Below are the records; pull every line that includes "using".

[Opening Data for review section]

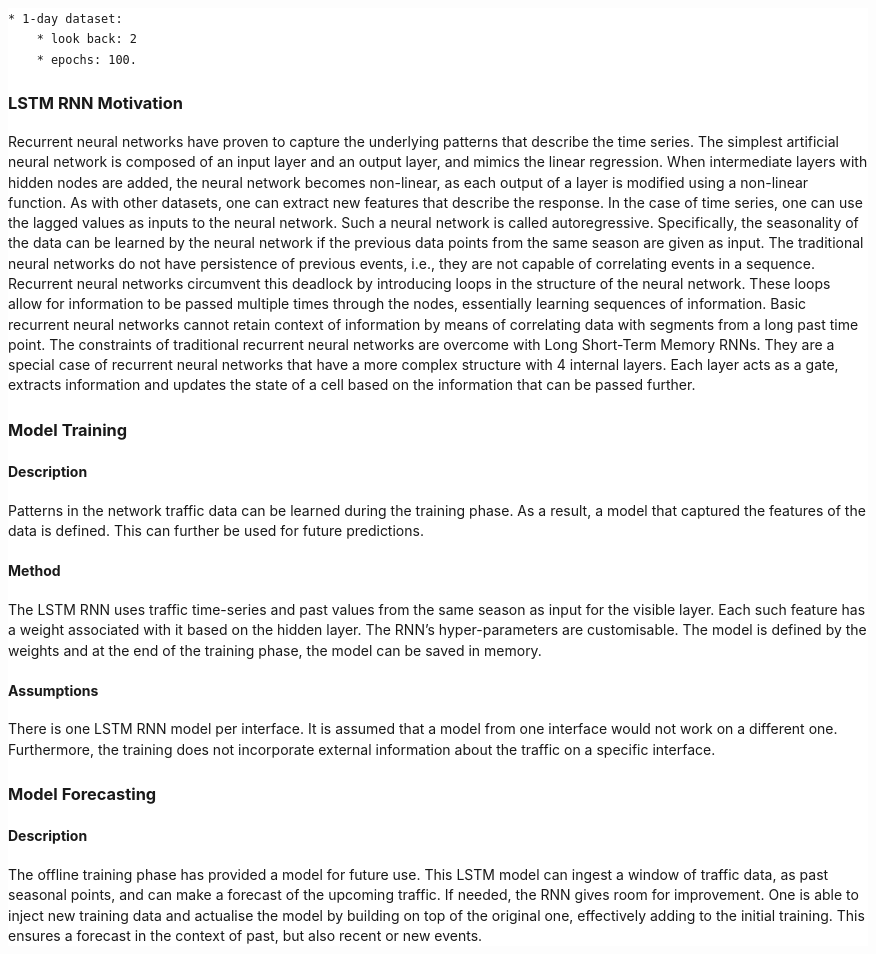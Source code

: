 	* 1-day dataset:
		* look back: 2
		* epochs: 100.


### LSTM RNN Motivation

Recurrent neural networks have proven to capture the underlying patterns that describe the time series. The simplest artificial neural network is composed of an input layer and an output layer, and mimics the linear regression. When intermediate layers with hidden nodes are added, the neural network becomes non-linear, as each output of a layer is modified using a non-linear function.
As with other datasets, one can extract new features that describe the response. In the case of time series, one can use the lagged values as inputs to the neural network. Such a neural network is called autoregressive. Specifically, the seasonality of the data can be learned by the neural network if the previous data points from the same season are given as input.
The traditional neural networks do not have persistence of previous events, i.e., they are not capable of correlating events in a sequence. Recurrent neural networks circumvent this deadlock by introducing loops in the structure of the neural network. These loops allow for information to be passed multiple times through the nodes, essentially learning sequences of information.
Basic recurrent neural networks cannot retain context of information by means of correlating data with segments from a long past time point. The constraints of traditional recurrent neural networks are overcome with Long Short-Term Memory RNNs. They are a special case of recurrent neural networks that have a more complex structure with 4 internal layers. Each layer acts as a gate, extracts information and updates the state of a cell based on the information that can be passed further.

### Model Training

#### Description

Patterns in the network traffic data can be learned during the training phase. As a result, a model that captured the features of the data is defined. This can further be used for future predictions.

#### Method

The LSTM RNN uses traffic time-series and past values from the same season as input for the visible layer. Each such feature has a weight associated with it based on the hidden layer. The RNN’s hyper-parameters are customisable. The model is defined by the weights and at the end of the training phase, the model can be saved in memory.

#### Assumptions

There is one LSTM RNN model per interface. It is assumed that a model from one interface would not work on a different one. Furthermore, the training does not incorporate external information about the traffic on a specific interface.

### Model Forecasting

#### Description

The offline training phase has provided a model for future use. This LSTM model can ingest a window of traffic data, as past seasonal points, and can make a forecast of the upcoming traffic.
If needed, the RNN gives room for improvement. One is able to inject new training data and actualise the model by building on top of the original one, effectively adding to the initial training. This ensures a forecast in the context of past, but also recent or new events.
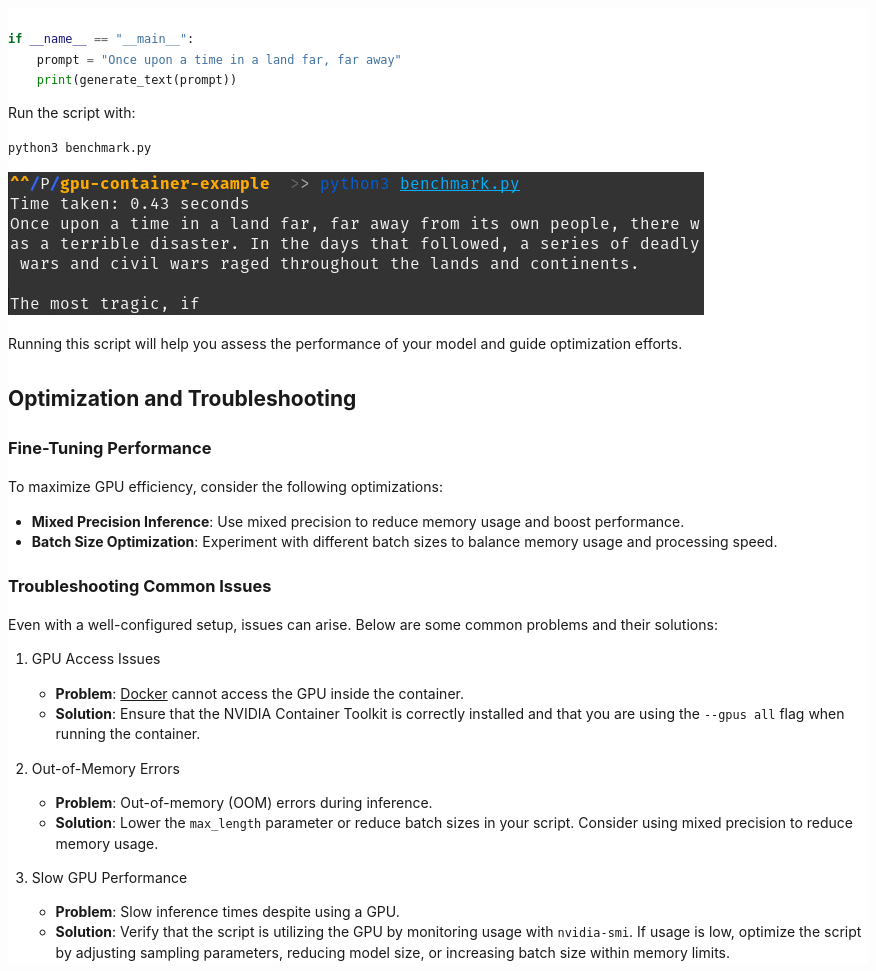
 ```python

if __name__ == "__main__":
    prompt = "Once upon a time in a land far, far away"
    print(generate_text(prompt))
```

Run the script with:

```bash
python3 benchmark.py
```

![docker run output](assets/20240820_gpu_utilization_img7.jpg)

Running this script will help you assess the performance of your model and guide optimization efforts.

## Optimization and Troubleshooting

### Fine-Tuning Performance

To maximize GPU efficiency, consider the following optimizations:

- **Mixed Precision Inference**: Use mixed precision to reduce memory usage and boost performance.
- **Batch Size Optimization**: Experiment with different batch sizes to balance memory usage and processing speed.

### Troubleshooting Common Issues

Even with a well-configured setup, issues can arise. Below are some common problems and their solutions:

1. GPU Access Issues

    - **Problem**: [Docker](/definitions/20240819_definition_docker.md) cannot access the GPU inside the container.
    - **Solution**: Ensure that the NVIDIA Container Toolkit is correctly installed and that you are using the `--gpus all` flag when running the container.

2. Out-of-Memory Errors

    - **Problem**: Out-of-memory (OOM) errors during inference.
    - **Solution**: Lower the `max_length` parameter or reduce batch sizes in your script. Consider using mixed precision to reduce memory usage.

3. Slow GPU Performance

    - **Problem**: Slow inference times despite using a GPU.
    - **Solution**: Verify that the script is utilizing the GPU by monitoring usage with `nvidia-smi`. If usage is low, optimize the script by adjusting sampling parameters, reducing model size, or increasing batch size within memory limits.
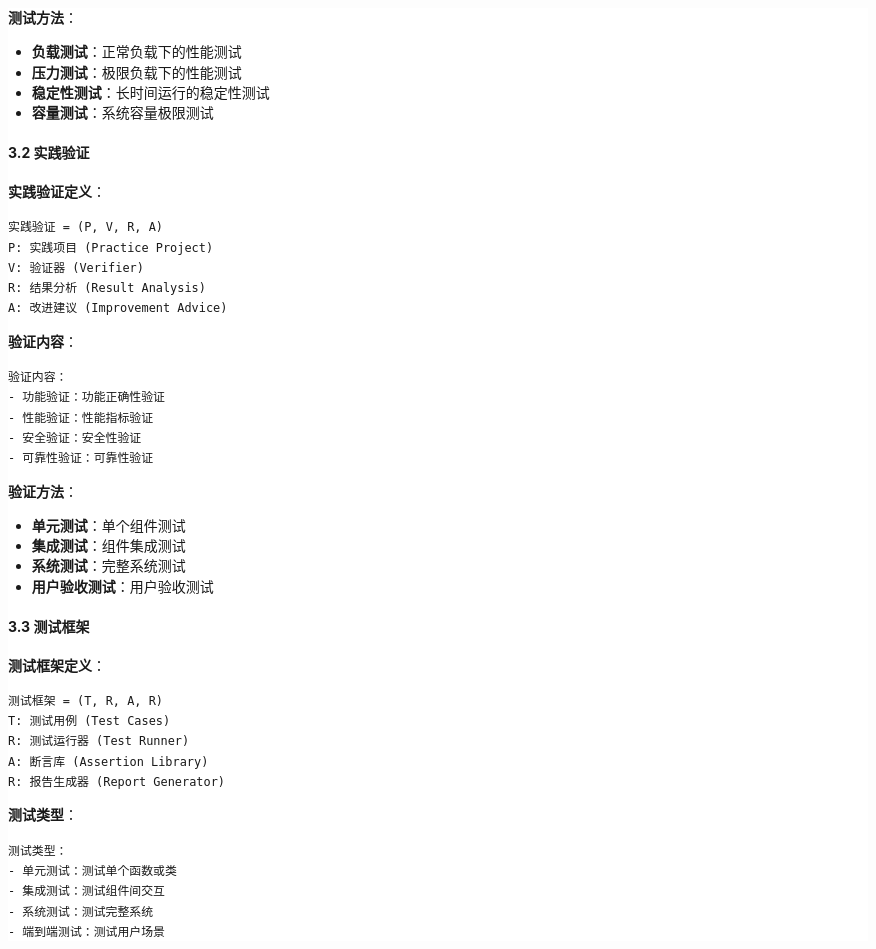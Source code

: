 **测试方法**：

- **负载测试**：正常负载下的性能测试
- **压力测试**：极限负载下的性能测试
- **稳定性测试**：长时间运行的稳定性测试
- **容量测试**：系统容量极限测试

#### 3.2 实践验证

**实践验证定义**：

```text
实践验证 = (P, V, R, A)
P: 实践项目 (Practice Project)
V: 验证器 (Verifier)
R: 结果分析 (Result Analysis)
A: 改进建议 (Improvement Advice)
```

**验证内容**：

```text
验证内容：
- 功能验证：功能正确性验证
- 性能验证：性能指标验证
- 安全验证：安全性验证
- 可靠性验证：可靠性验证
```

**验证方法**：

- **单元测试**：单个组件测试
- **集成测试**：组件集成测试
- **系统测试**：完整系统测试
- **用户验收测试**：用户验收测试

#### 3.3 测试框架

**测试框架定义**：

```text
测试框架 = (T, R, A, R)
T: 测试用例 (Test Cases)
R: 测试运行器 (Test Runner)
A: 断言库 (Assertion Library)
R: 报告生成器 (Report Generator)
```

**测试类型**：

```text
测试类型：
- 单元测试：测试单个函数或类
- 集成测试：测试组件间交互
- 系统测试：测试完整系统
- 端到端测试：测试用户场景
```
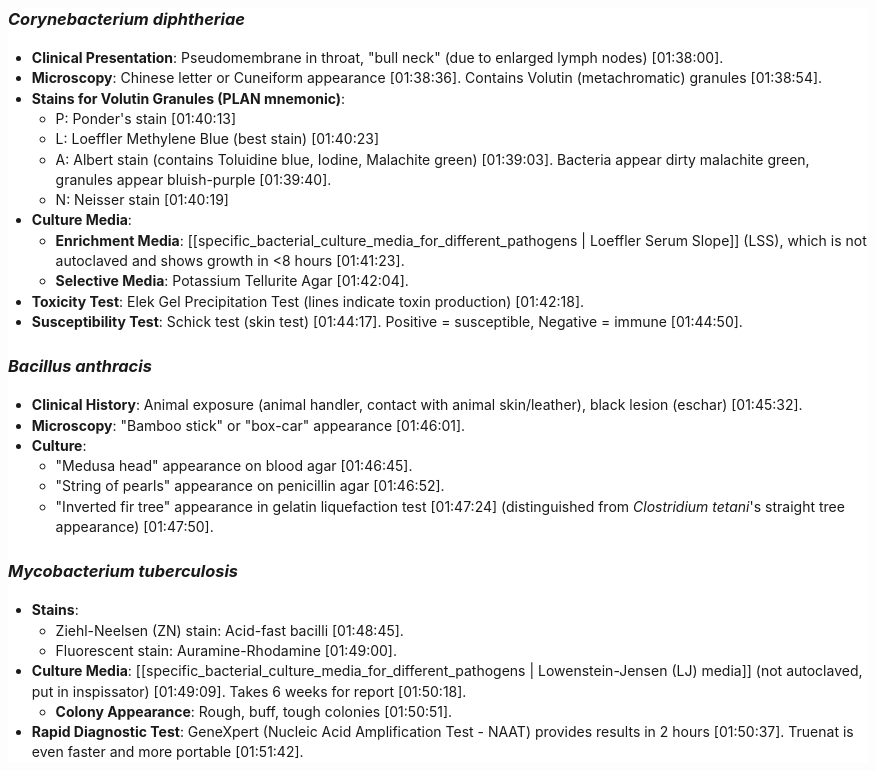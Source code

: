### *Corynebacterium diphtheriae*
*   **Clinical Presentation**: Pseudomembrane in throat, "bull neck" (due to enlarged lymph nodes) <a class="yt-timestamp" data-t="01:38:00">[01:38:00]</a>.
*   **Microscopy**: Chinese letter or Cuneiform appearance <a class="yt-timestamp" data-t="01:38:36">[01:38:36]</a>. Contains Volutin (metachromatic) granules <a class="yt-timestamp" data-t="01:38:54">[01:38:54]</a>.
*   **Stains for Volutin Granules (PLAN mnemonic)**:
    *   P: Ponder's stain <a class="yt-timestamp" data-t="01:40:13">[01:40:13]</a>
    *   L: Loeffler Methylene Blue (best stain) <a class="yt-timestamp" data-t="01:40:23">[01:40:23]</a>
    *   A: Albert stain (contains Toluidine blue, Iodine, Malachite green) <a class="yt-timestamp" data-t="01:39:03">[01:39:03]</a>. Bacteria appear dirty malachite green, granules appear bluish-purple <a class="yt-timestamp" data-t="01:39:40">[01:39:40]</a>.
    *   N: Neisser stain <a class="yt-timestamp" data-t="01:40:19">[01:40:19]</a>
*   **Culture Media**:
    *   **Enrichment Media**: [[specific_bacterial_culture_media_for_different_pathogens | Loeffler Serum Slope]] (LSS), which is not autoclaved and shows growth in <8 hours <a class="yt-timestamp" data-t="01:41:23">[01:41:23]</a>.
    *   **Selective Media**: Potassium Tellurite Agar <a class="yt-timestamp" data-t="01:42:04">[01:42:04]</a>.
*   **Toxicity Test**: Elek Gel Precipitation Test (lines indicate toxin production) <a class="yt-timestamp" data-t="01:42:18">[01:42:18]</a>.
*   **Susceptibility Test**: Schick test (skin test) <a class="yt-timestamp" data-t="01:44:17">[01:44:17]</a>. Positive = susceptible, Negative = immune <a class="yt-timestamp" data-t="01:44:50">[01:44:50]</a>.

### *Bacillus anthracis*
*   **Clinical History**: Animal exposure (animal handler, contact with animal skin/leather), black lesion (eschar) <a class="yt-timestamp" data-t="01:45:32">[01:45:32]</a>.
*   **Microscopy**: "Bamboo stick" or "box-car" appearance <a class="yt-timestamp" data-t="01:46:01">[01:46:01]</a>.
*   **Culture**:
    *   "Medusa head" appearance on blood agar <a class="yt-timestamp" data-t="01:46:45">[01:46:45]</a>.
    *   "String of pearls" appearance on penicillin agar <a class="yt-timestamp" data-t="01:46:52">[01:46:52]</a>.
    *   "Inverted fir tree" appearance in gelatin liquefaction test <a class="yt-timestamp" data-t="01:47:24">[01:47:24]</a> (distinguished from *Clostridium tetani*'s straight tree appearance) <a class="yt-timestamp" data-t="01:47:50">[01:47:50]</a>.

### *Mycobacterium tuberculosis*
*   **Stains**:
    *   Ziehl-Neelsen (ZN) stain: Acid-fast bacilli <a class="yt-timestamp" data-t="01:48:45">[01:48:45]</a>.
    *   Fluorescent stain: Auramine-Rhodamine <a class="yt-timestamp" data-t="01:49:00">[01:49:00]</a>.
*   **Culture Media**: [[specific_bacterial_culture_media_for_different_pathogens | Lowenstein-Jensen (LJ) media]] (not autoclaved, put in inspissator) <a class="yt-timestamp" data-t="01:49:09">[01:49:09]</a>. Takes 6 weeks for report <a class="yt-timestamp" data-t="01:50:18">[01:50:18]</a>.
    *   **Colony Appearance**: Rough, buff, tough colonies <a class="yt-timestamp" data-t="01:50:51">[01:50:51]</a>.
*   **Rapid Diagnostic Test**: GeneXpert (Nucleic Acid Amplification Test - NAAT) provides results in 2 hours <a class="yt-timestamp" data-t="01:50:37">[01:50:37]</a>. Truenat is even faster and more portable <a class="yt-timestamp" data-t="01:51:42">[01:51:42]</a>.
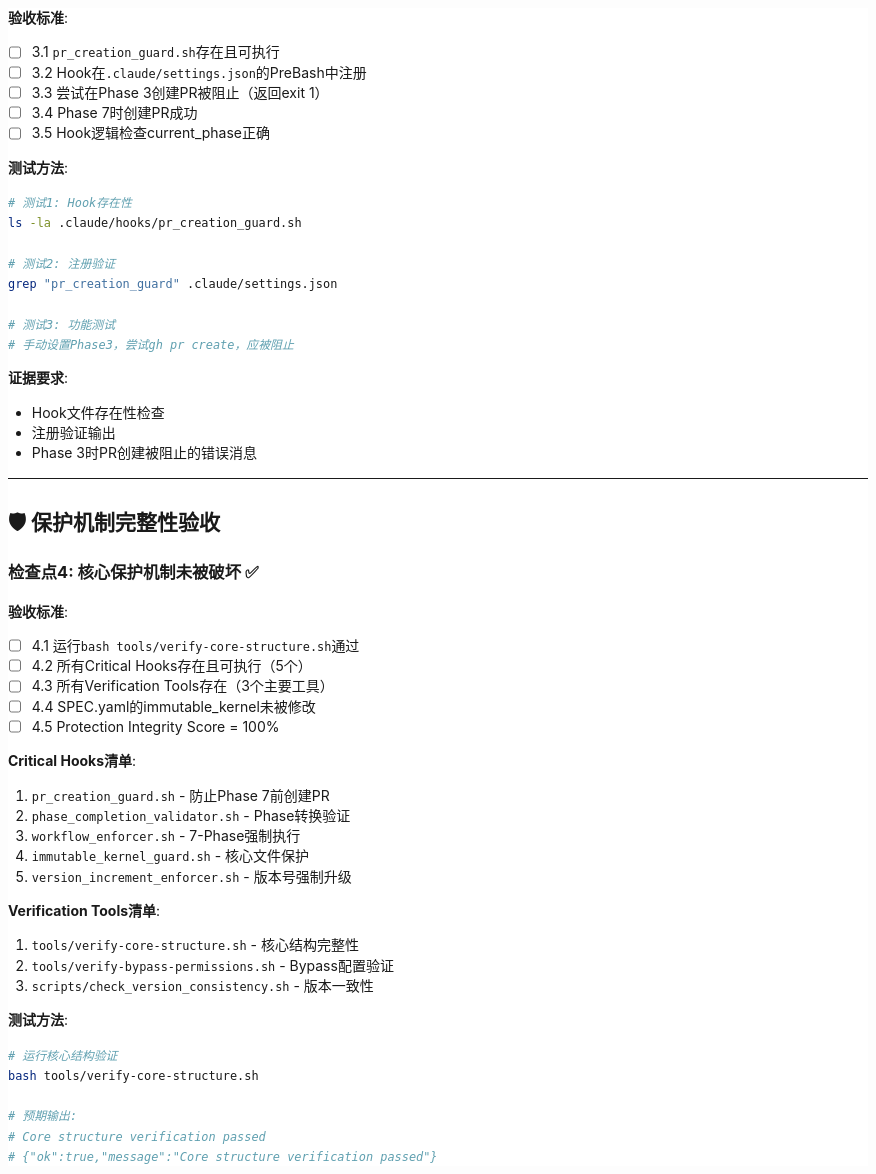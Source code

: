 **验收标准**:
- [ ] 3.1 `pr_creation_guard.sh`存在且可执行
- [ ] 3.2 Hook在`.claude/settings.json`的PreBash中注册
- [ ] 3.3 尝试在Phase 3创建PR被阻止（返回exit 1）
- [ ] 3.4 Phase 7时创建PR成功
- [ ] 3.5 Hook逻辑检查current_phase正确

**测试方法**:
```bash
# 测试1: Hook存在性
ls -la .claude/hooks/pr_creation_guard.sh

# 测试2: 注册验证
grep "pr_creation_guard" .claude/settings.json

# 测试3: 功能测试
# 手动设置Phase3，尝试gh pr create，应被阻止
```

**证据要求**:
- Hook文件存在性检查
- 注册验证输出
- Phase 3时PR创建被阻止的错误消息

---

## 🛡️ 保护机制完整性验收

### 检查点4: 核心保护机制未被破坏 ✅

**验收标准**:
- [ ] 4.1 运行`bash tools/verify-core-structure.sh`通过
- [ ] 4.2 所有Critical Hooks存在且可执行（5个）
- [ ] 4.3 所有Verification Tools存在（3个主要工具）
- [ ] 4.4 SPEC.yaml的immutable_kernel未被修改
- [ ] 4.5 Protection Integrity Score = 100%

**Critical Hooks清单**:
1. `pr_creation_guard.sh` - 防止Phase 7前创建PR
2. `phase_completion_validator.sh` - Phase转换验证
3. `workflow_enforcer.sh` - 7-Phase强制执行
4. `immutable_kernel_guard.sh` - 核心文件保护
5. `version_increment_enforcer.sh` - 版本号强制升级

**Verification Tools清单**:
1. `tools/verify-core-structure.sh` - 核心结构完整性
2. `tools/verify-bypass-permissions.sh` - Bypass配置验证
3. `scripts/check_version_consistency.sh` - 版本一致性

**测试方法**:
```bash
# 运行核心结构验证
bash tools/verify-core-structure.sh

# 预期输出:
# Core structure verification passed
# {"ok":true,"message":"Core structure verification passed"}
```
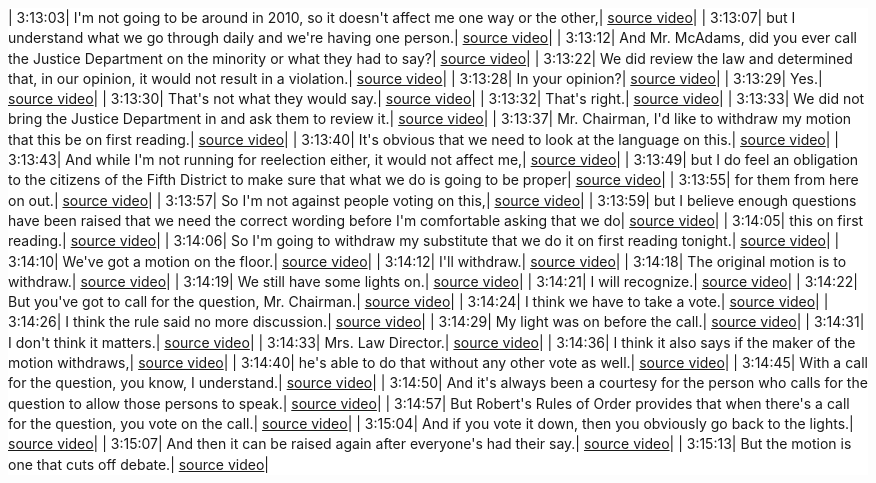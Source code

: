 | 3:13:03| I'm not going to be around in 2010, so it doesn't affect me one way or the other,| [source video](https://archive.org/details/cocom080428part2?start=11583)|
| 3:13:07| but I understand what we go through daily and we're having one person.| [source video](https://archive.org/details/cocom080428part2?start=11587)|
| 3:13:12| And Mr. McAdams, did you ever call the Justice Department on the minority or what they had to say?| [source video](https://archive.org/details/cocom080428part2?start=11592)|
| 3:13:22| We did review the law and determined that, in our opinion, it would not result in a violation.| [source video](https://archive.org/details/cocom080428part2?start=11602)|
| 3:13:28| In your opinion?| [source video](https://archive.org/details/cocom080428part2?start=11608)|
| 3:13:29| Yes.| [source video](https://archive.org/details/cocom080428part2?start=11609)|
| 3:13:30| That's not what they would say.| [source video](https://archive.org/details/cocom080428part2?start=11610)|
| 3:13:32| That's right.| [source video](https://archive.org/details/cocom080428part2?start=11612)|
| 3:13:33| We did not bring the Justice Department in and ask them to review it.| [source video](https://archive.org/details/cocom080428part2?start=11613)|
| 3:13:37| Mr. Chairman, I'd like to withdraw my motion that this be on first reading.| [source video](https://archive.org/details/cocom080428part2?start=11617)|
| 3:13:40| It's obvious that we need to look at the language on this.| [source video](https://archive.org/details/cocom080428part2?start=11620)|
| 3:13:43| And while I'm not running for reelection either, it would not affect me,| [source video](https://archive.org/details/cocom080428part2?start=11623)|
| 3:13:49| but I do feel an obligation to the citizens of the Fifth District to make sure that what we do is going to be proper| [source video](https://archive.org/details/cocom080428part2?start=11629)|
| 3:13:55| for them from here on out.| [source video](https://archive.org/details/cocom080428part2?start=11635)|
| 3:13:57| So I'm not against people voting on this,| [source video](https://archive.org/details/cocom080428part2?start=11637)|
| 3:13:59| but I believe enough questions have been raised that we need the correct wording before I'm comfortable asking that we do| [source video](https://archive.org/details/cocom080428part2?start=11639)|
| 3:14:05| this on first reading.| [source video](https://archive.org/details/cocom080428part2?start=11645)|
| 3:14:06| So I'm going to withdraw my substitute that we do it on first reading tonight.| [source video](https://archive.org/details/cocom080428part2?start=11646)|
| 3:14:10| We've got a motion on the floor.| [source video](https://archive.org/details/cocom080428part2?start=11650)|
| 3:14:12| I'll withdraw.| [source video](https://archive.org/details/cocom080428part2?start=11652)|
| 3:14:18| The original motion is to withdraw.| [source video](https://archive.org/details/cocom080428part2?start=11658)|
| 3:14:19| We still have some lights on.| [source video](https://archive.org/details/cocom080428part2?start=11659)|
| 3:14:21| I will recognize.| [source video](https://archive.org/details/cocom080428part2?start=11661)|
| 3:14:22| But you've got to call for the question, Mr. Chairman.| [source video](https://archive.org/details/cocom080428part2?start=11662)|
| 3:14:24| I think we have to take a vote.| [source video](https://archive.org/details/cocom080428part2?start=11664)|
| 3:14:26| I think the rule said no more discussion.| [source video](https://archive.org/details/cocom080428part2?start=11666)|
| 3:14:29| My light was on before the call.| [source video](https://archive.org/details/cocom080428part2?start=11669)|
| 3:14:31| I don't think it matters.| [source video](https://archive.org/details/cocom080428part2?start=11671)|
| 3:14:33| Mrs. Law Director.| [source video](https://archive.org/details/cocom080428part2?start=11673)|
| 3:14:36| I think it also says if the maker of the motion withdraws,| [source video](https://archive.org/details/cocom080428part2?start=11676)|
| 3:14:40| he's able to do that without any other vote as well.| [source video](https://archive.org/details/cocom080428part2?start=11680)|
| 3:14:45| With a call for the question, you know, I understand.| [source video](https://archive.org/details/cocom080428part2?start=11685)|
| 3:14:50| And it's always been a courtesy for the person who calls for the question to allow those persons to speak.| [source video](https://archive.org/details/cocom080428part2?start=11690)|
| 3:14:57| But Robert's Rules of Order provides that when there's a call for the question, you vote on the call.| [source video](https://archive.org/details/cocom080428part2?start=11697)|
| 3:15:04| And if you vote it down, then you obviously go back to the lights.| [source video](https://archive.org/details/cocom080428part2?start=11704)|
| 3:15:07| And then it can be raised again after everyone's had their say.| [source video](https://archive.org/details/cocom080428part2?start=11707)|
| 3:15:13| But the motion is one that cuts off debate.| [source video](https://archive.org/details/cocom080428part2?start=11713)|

[Closing Data for review section]

→ **Exercise output**:
Recurrent neural networks have proven to capture the underlying patterns that describe the time series. The simplest artificial neural network is composed of an input layer and an output layer, and mimics the linear regression. When intermediate layers with hidden nodes are added, the neural network becomes non-linear, as each output of a layer is modified using a non-linear function.
    - **Solution**: Ensure that the NVIDIA Container Toolkit is correctly installed and that you are using the `--gpus all` flag when running the container.
    - **Solution**: Lower the `max_length` parameter or reduce batch sizes in your script. Consider using mixed precision to reduce memory usage.
    - **Problem**: Slow inference times despite using a GPU.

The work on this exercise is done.